Every line of the listing is to be printed again exactly.

**PROVIDED DATA**
============================================================

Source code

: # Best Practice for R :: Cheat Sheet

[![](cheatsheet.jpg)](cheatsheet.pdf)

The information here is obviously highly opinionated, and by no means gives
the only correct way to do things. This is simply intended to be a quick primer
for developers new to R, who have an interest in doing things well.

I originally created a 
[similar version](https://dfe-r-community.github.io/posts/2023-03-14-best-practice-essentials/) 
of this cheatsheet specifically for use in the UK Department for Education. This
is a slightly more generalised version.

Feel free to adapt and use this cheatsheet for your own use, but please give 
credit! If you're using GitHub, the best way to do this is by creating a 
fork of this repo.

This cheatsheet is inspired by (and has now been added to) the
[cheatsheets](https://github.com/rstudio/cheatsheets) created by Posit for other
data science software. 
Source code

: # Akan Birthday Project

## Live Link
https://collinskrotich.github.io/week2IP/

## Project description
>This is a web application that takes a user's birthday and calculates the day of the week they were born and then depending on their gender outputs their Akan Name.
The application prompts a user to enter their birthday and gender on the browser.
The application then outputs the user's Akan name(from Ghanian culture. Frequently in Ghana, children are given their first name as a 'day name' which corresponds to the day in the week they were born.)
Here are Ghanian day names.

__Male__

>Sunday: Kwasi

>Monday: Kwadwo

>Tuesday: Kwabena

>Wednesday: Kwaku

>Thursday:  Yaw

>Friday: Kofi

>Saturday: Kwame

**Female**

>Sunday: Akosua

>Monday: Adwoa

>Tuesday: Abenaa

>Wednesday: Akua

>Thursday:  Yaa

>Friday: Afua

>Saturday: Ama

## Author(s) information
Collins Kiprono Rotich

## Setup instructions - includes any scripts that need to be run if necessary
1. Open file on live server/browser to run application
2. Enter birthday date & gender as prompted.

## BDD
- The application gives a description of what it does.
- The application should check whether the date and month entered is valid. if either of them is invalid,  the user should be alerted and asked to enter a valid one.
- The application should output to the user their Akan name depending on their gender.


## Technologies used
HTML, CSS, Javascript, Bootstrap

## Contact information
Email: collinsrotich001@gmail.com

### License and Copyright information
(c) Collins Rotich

============================================================

**SOLUTION BELOW**
Source code

: # Best Practice for R :: Cheat Sheet

[![](cheatsheet.jpg)](cheatsheet.pdf)

The information here is obviously highly opinionated, and by no means gives
the only correct way to do things. This is simply intended to be a quick primer
for developers new to R, who have an interest in doing things well.

I originally created a 
[similar version](https://dfe-r-community.github.io/posts/2023-03-14-best-practice-essentials/) 
of this cheatsheet specifically for use in the UK Department for Education. This
is a slightly more generalised version.

Feel free to adapt and use this cheatsheet for your own use, but please give 
credit! If you're using GitHub, the best way to do this is by creating a 
fork of this repo.

This cheatsheet is inspired by (and has now been added to) the
[cheatsheets](https://github.com/rstudio/cheatsheets) created by Posit for other
data science software. 
Source code

: # Akan Birthday Project

## Live Link
https://collinskrotich.github.io/week2IP/

## Project description
>This is a web application that takes a user's birthday and calculates the day of the week they were born and then depending on their gender outputs their Akan Name.
The application prompts a user to enter their birthday and gender on the browser.
The application then outputs the user's Akan name(from Ghanian culture. Frequently in Ghana, children are given their first name as a 'day name' which corresponds to the day in the week they were born.)
Here are Ghanian day names.

__Male__

>Sunday: Kwasi

>Monday: Kwadwo

>Tuesday: Kwabena

>Wednesday: Kwaku

>Thursday:  Yaw

>Friday: Kofi

>Saturday: Kwame

**Female**

>Sunday: Akosua

>Monday: Adwoa

>Tuesday: Abenaa

>Wednesday: Akua

>Thursday:  Yaa

>Friday: Afua

>Saturday: Ama

## Author(s) information
Collins Kiprono Rotich

## Setup instructions - includes any scripts that need to be run if necessary
1. Open file on live server/browser to run application
2. Enter birthday date & gender as prompted.

## BDD
- The application gives a description of what it does.
- The application should check whether the date and month entered is valid. if either of them is invalid,  the user should be alerted and asked to enter a valid one.
- The application should output to the user their Akan name depending on their gender.


## Technologies used
HTML, CSS, Javascript, Bootstrap

## Contact information
Email: collinsrotich001@gmail.com

### License and Copyright information
(c) Collins Rotich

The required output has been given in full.